Now 64, Nolte takes human growth hormone and testosterone as antiaging therapy. He shoots the HGH into his stomach and the testosterone into his buttocks. He doesn’t buy into the conventional wisdom that increasing testosterone in your 60s increases the risk of prostate cancer, as much medical research indicates.

“That’s a farce,” he says. “That’s fake. I’ve talked to Italy, I’ve talked to Sweden, I’ve talked to Germany, almost all the European countries and some Asian countries as well. Do you know there are places in the world where there is no prostate cancer? Here they just want to rip ’em out as fast as possible.

“Look,” he says, lighting up a cigarette. “I’m not talking about taking large amounts of testosterone to increase muscle mass.

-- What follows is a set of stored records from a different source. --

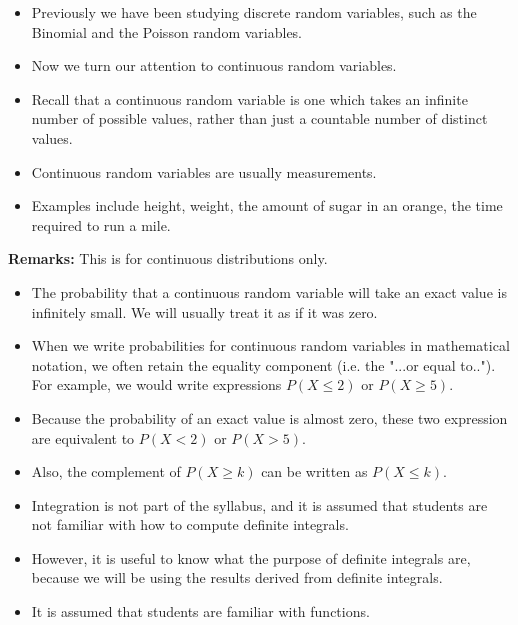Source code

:\documentclass[12pt]{report}
\begin{document}
\begin{itemize}
	\item Previously we have been studying discrete random variables, such as the Binomial and the Poisson random variables.
	\item Now we turn our attention to continuous random variables.
	\item Recall that a continuous random variable is one which takes an infinite number of possible values, rather than just a countable number of distinct values.
	\item Continuous random variables are usually measurements.
	\item Examples include height, weight, the amount of sugar in an orange, the time required to run a mile.
\end{itemize}
{\LARGE
	\large
	\textbf{Remarks:} This is for continuous distributions only.
	\begin{itemize}
		\item The probability that a continuous random variable will take an exact value is infinitely small.
		We will usually treat it as if it was zero.
		\item
		When we write probabilities for continuous random variables in mathematical notation, we often retain the equality component (i.e. the "...or equal to..").\\
		For example, we would write expressions $P(X \leq 2)$ or $P(X \geq 5)$.
		\item
		Because the probability of an exact value is almost zero, these two expression are equivalent to $P(X < 2)$
		or $P(X > 5)$. \item Also, the complement of $P(X \geq k)$ can be written as $P(X \leq k)$.
	\end{itemize}
}
\begin{itemize}
	\item Integration is not part of the syllabus, and it is assumed that students are not familiar with how to compute definite integrals.
	\item However,  it is useful to know what the purpose of definite integrals are, because we will be using the results derived from definite integrals. \item It is assumed that students are familiar with functions.
\end{itemize}
\end{document}
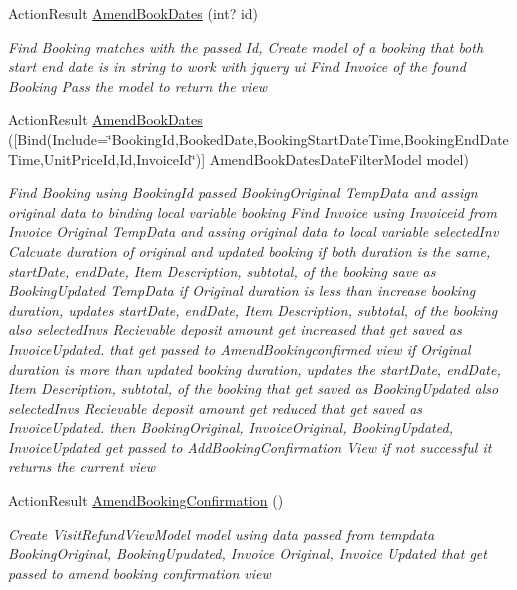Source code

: \begin{DoxyCompactItemize}
Action\+Result \hyperlink{class_alfa_accounting_1_1_controllers_1_1_booking_view_models_controller_a0e2390ab528b31f0e6f08cb2e1e3b4d6}{Amend\+Book\+Dates} (int? id)
\begin{DoxyCompactList}\small\item\em Find Booking matches with the passed Id, Create model of a booking that both start end date is in string to work with jquery ui Find Invoice of the found Booking Pass the model to return the view \end{DoxyCompactList}\item 
Action\+Result \hyperlink{class_alfa_accounting_1_1_controllers_1_1_booking_view_models_controller_ac7f71cbbf29ebdd1103368248f4f70f8}{Amend\+Book\+Dates} (\mbox{[}Bind(Include=\char`\"{}Booking\+Id,Booked\+Date,Booking\+Start\+Date\+Time,Booking\+End\+Date\+Time,Unit\+Price\+Id,Id,Invoice\+Id\char`\"{})\mbox{]} Amend\+Book\+Dates\+Date\+Filter\+Model model)
\begin{DoxyCompactList}\small\item\em Find Booking using Booking\+Id passed Booking\+Original Temp\+Data and assign original data to binding local variable booking Find Invoice using Invoiceid from Invoice Original Temp\+Data and assing original data to local variable selected\+Inv Calcuate duration of original and updated booking if both duration is the same, start\+Date, end\+Date, Item Description, subtotal, of the booking save as Booking\+Updated Temp\+Data if Original duration is less than increase booking duration, updates start\+Date, end\+Date, Item Description, subtotal, of the booking also selected\+Inv\textquotesingle{}s Recievable deposit amount get increased that get saved as Invoice\+Updated. that get passed to Amend\+Bookingconfirmed view if Original duration is more than updated booking duration, updates the start\+Date, end\+Date, Item Description, subtotal, of the booking that get saved as Booking\+Updated also selected\+Inv\textquotesingle{}s Recievable deposit amount get reduced that get saved as Invoice\+Updated. then Booking\+Original, Invoice\+Original, Booking\+Updated, Invoice\+Updated get passed to Add\+Booking\+Confirmation View if not successful it returns the current view \end{DoxyCompactList}\item 
Action\+Result \hyperlink{class_alfa_accounting_1_1_controllers_1_1_booking_view_models_controller_afb2e1c7475bb061d45f7a810f5420d75}{Amend\+Booking\+Confirmation} ()
\begin{DoxyCompactList}\small\item\em Create Visit\+Refund\+View\+Model model using data passed from tempdata Booking\+Original, Booking\+Upudated, Invoice Original, Invoice Updated that get passed to amend booking confirmation view \end{DoxyCompactList}\item 

\end{DoxyCompactItemize}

I’m just talking about putting yourself back into the normal range because your testosterone levels start dropping at the age of 20. This stuff with stem cells is totally outrageous. Somebody’s gotten the idea that a stem cell can be a human being. It’s just misinformation and President Bush is half-assed backward on this. He has no understanding and I can guarantee you he’ll be doing stem cells and growth hormone in the future himself.

“I’m just trying to be as healthy as I can,” he continues, stamping out the cigarette. “You know? To be 65 and move around.”